_EXERCISE_
Below are the records; copy exactly the stretch from the line containing "3. **Evaluate &" through the line containing "### **Week 2: Refinement", both ends included, and nothing else.

=== Section Start ===

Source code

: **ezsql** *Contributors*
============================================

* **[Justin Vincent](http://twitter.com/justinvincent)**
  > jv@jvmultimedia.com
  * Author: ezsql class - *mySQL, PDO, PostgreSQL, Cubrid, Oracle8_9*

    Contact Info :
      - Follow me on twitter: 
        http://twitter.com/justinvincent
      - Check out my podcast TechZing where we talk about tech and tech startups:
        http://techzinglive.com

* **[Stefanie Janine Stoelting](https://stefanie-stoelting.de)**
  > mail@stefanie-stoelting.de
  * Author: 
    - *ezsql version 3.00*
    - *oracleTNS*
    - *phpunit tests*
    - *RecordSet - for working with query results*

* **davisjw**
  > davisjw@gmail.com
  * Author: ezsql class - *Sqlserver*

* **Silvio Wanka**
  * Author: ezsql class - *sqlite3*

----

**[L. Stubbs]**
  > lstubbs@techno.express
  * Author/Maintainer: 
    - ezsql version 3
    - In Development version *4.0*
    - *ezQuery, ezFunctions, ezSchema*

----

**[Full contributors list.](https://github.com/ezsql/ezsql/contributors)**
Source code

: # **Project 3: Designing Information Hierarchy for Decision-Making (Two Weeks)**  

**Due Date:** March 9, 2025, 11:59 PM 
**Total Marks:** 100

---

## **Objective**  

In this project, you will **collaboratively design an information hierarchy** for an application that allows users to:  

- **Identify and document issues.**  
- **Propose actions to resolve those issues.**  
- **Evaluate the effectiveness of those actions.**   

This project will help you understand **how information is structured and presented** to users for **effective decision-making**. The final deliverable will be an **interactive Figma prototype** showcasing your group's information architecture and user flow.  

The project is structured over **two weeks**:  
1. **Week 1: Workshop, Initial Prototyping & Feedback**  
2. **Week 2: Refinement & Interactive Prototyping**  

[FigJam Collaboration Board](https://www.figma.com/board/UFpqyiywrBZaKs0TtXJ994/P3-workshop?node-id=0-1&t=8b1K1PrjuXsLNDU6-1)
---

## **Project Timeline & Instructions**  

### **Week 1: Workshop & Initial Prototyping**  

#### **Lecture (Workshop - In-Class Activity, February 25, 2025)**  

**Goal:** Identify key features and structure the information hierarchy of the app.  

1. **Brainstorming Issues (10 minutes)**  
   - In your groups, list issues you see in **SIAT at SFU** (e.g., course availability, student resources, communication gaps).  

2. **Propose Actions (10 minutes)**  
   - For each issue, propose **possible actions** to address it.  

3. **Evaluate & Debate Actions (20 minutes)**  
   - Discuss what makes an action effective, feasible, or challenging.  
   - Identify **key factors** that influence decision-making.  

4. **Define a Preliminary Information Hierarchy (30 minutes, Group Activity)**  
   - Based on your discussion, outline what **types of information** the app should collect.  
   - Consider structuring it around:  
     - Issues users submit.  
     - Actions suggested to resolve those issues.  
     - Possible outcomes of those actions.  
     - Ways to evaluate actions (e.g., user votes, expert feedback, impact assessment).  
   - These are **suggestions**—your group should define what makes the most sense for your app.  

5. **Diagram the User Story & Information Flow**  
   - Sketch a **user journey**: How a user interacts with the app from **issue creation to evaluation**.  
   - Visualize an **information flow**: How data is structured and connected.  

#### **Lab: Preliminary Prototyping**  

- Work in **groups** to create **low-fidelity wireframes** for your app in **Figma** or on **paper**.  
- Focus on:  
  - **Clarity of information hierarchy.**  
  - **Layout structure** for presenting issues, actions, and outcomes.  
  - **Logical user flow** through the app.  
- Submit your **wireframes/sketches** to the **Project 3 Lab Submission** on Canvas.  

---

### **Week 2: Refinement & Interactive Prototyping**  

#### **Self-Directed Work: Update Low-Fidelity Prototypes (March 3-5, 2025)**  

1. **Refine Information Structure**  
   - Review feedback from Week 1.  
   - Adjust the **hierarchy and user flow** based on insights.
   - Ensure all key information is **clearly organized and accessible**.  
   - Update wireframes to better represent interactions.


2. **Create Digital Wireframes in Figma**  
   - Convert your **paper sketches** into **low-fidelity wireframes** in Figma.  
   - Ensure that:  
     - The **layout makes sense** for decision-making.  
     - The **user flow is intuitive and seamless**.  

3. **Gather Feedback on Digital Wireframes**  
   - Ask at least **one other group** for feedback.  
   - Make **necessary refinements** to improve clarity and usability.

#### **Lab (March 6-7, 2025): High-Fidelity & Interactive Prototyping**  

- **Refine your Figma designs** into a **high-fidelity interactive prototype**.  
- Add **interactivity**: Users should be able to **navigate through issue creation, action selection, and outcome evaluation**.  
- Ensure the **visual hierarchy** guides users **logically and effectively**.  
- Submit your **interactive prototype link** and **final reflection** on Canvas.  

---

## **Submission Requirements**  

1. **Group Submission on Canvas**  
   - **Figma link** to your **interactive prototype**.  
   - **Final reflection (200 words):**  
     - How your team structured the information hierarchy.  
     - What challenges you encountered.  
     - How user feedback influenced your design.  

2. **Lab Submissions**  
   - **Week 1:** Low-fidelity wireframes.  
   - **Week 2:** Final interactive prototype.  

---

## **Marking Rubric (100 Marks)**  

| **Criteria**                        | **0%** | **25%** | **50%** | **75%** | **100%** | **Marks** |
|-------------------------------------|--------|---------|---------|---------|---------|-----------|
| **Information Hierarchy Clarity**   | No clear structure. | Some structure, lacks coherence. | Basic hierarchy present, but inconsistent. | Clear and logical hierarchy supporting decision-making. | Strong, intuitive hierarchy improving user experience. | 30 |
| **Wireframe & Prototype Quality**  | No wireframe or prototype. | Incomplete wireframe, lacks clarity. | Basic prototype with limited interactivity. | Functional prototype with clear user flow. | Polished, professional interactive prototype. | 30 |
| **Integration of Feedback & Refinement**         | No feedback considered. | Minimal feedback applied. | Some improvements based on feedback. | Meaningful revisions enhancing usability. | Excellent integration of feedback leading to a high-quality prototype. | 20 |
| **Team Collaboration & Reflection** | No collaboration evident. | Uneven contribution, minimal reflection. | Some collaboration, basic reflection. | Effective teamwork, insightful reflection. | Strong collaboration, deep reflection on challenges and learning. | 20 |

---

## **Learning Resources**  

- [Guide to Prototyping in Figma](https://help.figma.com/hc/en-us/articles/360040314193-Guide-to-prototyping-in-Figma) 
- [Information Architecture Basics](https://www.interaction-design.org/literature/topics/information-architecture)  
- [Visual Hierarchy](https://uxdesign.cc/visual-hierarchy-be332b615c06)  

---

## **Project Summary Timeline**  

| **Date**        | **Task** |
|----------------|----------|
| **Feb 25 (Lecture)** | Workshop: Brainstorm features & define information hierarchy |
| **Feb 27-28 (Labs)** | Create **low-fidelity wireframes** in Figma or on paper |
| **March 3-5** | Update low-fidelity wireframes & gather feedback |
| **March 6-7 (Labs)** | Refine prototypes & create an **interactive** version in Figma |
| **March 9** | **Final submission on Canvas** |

=== Section End ===

_TASK OUTPUT_
3. **Evaluate & Debate Actions (20 minutes)**  
   - Discuss what makes an action effective, feasible, or challenging.  
   - Identify **key factors** that influence decision-making.  

4. **Define a Preliminary Information Hierarchy (30 minutes, Group Activity)**  
   - Based on your discussion, outline what **types of information** the app should collect.  
   - Consider structuring it around:  
     - Issues users submit.  
     - Actions suggested to resolve those issues.  
     - Possible outcomes of those actions.  
     - Ways to evaluate actions (e.g., user votes, expert feedback, impact assessment).  
   - These are **suggestions**—your group should define what makes the most sense for your app.  

5. **Diagram the User Story & Information Flow**  
   - Sketch a **user journey**: How a user interacts with the app from **issue creation to evaluation**.  
   - Visualize an **information flow**: How data is structured and connected.  

#### **Lab: Preliminary Prototyping**  

- Work in **groups** to create **low-fidelity wireframes** for your app in **Figma** or on **paper**.  
- Focus on:  
  - **Clarity of information hierarchy.**  
  - **Layout structure** for presenting issues, actions, and outcomes.  
  - **Logical user flow** through the app.  
- Submit your **wireframes/sketches** to the **Project 3 Lab Submission** on Canvas.  

---

### **Week 2: Refinement & Interactive Prototyping**  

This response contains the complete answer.